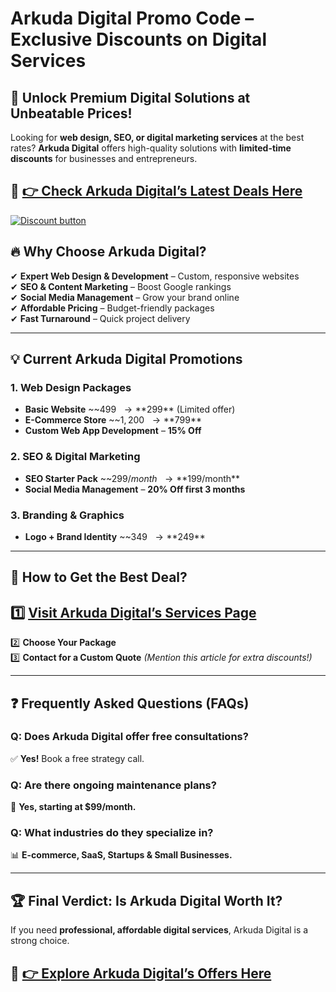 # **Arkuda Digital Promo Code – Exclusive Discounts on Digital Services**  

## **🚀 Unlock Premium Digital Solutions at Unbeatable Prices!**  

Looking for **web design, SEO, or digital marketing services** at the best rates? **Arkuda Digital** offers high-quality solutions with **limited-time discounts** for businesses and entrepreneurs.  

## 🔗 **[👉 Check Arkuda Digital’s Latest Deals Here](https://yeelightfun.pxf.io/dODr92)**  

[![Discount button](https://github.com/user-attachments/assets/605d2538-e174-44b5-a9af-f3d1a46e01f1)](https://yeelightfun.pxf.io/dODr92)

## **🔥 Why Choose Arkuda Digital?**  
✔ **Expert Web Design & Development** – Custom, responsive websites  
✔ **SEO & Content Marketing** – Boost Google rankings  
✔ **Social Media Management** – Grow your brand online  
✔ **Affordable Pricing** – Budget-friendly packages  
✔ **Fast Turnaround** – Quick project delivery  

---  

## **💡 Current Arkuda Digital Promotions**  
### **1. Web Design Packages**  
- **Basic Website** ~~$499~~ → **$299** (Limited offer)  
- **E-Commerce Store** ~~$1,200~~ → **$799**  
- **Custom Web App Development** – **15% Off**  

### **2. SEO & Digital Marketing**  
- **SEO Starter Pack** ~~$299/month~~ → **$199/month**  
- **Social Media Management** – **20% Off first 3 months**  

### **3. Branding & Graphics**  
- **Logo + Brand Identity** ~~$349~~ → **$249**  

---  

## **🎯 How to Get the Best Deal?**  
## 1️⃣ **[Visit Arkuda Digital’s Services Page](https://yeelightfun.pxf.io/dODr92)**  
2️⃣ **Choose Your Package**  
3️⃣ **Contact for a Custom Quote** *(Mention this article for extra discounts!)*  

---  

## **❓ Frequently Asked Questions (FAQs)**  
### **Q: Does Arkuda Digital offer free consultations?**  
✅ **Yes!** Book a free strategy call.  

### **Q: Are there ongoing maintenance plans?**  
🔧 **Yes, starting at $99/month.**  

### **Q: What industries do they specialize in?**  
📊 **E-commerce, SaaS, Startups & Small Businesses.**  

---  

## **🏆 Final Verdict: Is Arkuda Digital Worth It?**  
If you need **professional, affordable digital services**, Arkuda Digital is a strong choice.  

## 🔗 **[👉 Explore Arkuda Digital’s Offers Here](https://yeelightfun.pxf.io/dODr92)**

* * *

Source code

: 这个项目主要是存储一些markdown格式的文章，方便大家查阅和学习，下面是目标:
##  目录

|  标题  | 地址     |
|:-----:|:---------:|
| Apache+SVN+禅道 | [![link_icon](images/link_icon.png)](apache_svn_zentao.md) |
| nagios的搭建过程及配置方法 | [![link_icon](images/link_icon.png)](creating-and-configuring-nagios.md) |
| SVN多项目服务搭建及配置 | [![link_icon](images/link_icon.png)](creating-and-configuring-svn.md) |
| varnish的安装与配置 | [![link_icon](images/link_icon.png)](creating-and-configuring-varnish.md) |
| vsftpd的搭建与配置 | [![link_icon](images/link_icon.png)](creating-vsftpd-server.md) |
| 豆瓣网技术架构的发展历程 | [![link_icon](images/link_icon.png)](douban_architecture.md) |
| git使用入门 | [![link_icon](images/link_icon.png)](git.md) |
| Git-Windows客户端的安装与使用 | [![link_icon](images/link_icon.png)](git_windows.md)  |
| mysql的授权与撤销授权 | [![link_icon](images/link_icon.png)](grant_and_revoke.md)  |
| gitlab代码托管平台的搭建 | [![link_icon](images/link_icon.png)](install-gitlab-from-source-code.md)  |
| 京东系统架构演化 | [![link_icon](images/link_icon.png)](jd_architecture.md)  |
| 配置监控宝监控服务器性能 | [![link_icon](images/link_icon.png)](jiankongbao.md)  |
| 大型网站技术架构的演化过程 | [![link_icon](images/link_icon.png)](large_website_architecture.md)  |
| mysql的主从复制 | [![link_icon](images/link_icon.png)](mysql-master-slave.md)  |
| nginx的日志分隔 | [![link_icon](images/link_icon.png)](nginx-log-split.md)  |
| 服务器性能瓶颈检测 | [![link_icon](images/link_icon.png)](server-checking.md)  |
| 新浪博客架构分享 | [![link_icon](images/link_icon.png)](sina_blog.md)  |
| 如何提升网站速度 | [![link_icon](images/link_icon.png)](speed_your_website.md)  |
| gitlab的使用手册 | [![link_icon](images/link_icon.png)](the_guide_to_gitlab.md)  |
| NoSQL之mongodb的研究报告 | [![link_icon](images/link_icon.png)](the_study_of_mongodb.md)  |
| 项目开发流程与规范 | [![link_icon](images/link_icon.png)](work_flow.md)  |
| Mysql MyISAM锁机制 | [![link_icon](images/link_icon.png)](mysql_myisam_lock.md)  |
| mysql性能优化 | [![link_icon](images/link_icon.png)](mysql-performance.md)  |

...

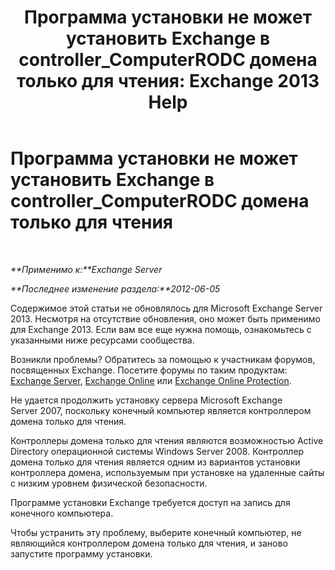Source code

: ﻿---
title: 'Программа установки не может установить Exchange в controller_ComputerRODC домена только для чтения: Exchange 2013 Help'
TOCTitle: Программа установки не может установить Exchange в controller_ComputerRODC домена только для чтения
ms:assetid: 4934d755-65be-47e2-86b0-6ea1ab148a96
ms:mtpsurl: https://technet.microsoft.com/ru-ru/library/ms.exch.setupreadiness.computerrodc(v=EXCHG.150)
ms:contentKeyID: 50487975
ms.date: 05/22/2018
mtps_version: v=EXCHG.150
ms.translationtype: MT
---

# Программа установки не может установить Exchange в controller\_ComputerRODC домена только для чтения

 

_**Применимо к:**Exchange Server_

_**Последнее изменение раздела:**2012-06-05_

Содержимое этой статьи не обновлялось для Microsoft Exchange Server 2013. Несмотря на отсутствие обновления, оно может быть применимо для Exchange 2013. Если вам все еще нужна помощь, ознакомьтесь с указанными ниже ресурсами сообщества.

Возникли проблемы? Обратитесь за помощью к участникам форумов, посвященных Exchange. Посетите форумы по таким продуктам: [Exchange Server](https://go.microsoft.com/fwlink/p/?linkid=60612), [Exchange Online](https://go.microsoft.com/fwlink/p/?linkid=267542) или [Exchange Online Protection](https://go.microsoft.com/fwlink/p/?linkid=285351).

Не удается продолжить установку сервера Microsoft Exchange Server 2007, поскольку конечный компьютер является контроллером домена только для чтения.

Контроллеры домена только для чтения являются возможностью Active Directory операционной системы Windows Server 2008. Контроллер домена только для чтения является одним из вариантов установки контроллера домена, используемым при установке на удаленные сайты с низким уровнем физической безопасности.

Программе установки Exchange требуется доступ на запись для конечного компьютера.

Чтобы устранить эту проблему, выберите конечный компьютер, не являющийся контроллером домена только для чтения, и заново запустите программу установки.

> **Instructions to follow**
Find the word "Custom" in the records and pull out each line that has it.

> **Answer to this problem**
✔ **Expert Web Design & Development** – Custom, responsive websites  
- **Custom Web App Development** – **15% Off**  
3️⃣ **Contact for a Custom Quote** *(Mention this article for extra discounts!)*  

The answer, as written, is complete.